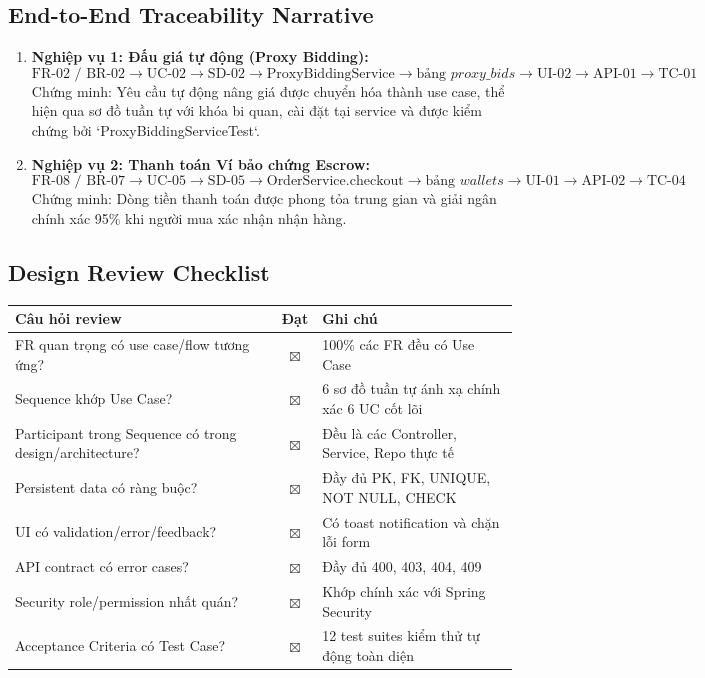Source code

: \documentclass[11pt,a4paper]{article}
\begin{document}
\subsection{End-to-End Traceability Narrative}
\begin{enumerate}[leftmargin=*]
    \item \textbf{Nghiệp vụ 1: Đấu giá tự động (Proxy Bidding):}
    $$\text{FR-02 / BR-02} \longrightarrow \text{UC-02} \longrightarrow \text{SD-02} \longrightarrow \text{ProxyBiddingService} \longrightarrow \text{bảng } proxy\_bids \longrightarrow \text{UI-02} \longrightarrow \text{API-01} \longrightarrow \text{TC-01}$$
    Chứng minh: Yêu cầu tự động nâng giá được chuyển hóa thành use case, thể hiện qua sơ đồ tuần tự với khóa bi quan, cài đặt tại service và được kiểm chứng bởi `ProxyBiddingServiceTest`.
    
    \item \textbf{Nghiệp vụ 2: Thanh toán Ví bảo chứng Escrow:}
    $$\text{FR-08 / BR-07} \longrightarrow \text{UC-05} \longrightarrow \text{SD-05} \longrightarrow \text{OrderService.checkout} \longrightarrow \text{bảng } wallets \longrightarrow \text{UI-01} \longrightarrow \text{API-02} \longrightarrow \text{TC-04}$$
    Chứng minh: Dòng tiền thanh toán được phong tỏa trung gian và giải ngân chính xác 95\% khi người mua xác nhận nhận hàng.
\end{enumerate}

\subsection{Design Review Checklist}
\begin{table}[H]
    \centering
    \small
    \begin{tabularx}{\textwidth}{|X|c|X|}
        \hline
        \textbf{Câu hỏi review} & \textbf{Đạt} & \textbf{Ghi chú} \\ \hline
        FR quan trọng có use case/flow tương ứng? & $\boxtimes$ & 100\% các FR đều có Use Case \\ \hline
        Sequence khớp Use Case? & $\boxtimes$ & 6 sơ đồ tuần tự ánh xạ chính xác 6 UC cốt lõi \\ \hline
        Participant trong Sequence có trong design/architecture? & $\boxtimes$ & Đều là các Controller, Service, Repo thực tế \\ \hline
        Persistent data có ràng buộc? & $\boxtimes$ & Đầy đủ PK, FK, UNIQUE, NOT NULL, CHECK \\ \hline
        UI có validation/error/feedback? & $\boxtimes$ & Có toast notification và chặn lỗi form \\ \hline
        API contract có error cases? & $\boxtimes$ & Đầy đủ 400, 403, 404, 409 \\ \hline
        Security role/permission nhất quán? & $\boxtimes$ & Khớp chính xác với Spring Security \\ \hline
        Acceptance Criteria có Test Case? & $\boxtimes$ & 12 test suites kiểm thử tự động toàn diện \\ \hline
    \end{tabularx}
\end{table}
\end{document}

= = =

Proceeding from the line containing "Persistent data có" through the line containing "Security role/permission nhất", transcribe the lines above exactly, both end lines included.

### Finished exercise
        Persistent data có ràng buộc? & $\boxtimes$ & Đầy đủ PK, FK, UNIQUE, NOT NULL, CHECK \\ \hline
        UI có validation/error/feedback? & $\boxtimes$ & Có toast notification và chặn lỗi form \\ \hline
        API contract có error cases? & $\boxtimes$ & Đầy đủ 400, 403, 404, 409 \\ \hline
        Security role/permission nhất quán? & $\boxtimes$ & Khớp chính xác với Spring Security \\ \hline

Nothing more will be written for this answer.